# Circus tents rolling into town



## Mr Burgundy (Nov 19, 2009)

Well gents, get ur trebles and yarn ready... salmon season is just around the corner, shouldn't be more than a couple of weeks now. Let the circus begin


----------



## redneckman (Dec 7, 2005)

Just a reminder to people or for people that have not heard about the new rules.


----------



## stickbow shooter (Dec 19, 2010)

It's all ready started on another river. I was glad to see a couple of CO's patrolling it three days in a row.


----------



## Whitetail_hunter (Mar 14, 2012)

redneckman said:


> Just a reminder to people or for people that have not heard about the new rules.
> 
> 
> 
> ...


----------



## Whitetail_hunter (Mar 14, 2012)

It's easier to get the old "chop shot" with a single hook anyways. :lol:


----------



## nhaisha (Jan 15, 2012)

That's only for body baits... you can still use trebles and split shots with spawn







redneckman said:


> Just a reminder to people or for people that have not heard about the new rules.


----------



## fishinfever (Feb 14, 2005)

I thought that trebles could only be used when attached to an artificial bait (not made primarily of lead ) otherwise single unweighted hooks, 0.5 inch or less, must be used.

Tight lines,
FF


----------



## Mr Burgundy (Nov 19, 2009)

First off I was just joking about trebs. 2nd go ahead and use them if u want and let me know how that tickets feels. Bob's and single hooks for this guy. Gl all and have "fun"


----------



## WorkHardFishHard (Sep 22, 2010)

Think of all the money the DNR could make.... All they need to do is actually enforce it


----------



## krackshot (Feb 23, 2010)

Do any of use skein on a single hook? how in the hell would you get that gob of sh-t to stay on a single hook. Kinda not making any sense if I can run a treble under a bobber?


----------



## steelton (Jan 29, 2012)

krackshot said:


> Do any of use skein on a single hook? how in the hell would you get that gob of sh-t to stay on a single hook. Kinda not making any sense if I can run a treble under a bobber?

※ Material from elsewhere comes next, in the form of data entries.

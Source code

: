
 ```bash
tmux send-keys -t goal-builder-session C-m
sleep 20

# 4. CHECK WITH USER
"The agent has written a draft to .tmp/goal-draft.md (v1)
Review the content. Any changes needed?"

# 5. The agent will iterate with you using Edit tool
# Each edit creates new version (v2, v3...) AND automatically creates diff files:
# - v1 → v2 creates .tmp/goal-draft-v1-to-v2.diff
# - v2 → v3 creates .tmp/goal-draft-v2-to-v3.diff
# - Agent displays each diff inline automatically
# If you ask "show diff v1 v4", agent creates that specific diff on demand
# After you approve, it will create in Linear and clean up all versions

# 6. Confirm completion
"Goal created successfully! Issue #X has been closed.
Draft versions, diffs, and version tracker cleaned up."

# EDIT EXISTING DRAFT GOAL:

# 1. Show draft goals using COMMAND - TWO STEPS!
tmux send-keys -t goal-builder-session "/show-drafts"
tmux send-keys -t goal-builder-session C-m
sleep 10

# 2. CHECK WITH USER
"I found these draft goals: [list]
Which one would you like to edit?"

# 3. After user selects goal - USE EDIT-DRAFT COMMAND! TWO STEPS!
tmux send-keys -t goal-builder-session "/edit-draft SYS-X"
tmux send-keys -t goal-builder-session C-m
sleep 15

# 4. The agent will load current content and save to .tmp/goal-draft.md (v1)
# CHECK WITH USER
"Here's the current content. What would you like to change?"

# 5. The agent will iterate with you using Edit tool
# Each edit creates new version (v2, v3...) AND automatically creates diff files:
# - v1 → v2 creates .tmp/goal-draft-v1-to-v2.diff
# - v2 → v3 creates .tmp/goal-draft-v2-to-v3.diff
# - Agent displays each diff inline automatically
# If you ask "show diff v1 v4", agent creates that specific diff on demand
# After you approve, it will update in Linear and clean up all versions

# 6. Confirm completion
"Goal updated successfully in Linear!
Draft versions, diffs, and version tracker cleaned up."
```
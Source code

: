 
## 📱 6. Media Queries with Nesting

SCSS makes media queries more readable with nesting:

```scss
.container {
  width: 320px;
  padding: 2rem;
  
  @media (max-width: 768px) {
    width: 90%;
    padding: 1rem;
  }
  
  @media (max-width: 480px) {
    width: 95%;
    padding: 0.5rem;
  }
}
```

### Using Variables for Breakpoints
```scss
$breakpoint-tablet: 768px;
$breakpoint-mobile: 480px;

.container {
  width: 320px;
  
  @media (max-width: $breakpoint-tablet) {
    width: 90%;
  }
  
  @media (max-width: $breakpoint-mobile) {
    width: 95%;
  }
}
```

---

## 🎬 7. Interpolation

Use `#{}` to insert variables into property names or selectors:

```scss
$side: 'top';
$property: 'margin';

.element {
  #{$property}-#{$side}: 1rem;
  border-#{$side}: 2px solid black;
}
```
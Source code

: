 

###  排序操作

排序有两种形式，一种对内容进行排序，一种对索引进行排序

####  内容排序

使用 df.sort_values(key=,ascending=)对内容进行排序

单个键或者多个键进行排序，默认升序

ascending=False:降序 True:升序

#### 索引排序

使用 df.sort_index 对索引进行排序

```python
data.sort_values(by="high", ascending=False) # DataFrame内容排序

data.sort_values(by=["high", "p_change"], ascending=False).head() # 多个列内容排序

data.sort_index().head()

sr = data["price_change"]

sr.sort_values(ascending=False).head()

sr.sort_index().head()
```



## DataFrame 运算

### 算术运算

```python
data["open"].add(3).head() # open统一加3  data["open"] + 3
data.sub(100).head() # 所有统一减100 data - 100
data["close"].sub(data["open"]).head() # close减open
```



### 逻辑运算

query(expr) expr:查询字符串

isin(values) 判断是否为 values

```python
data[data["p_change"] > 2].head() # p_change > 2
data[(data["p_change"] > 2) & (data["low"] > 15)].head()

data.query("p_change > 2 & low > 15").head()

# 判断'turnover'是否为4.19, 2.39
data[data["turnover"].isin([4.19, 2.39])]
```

Google egg loop knot. It's what we all use with single hooks, I don't actually know anyone who use a treble for kings with skeins. Holds the skein better than a treble and it gets you a way more did hook up with such big quarry.


----------



## stickbow shooter (Dec 19, 2010)

Exactly Steelton.


----------



## krackshot (Feb 23, 2010)

Everyone I know runs a treble with skein! So your implying that you get a better hook up with a #2 or #4 single hook than the same size treble I'm pretty skeptical. Guess it's something I will have to try.. couple of swings and a misses on singles and I would be back to the treble.


----------



## 870 (Sep 23, 2009)

krackshot said:


> Do any of use skein on a single hook? how in the hell would you get that gob of sh-t to stay on a single hook. Kinda not making any sense if I can run a treble under a bobber?


Magic thread


----------



## krackshot (Feb 23, 2010)

870 said:


> Magic thread


Kinda what I was thinking not real keen on messing with my Knot


----------



## 870 (Sep 23, 2009)

krackshot said:


> Kinda what I was thinking not real keen on messing with my Knot


it's not perfect but it holds it there for a while as long as you don't cast it. good for dropping out the back of the boat


----------



## steelton (Jan 29, 2012)

krackshot said:


> Everyone I know runs a treble with skein! So your implying that you get a better hook up with a #2 or #4 single hook than the same size treble I'm pretty skeptical. Guess it's something I will have to try.. couple of swings and a misses on singles and I would be back to the treble.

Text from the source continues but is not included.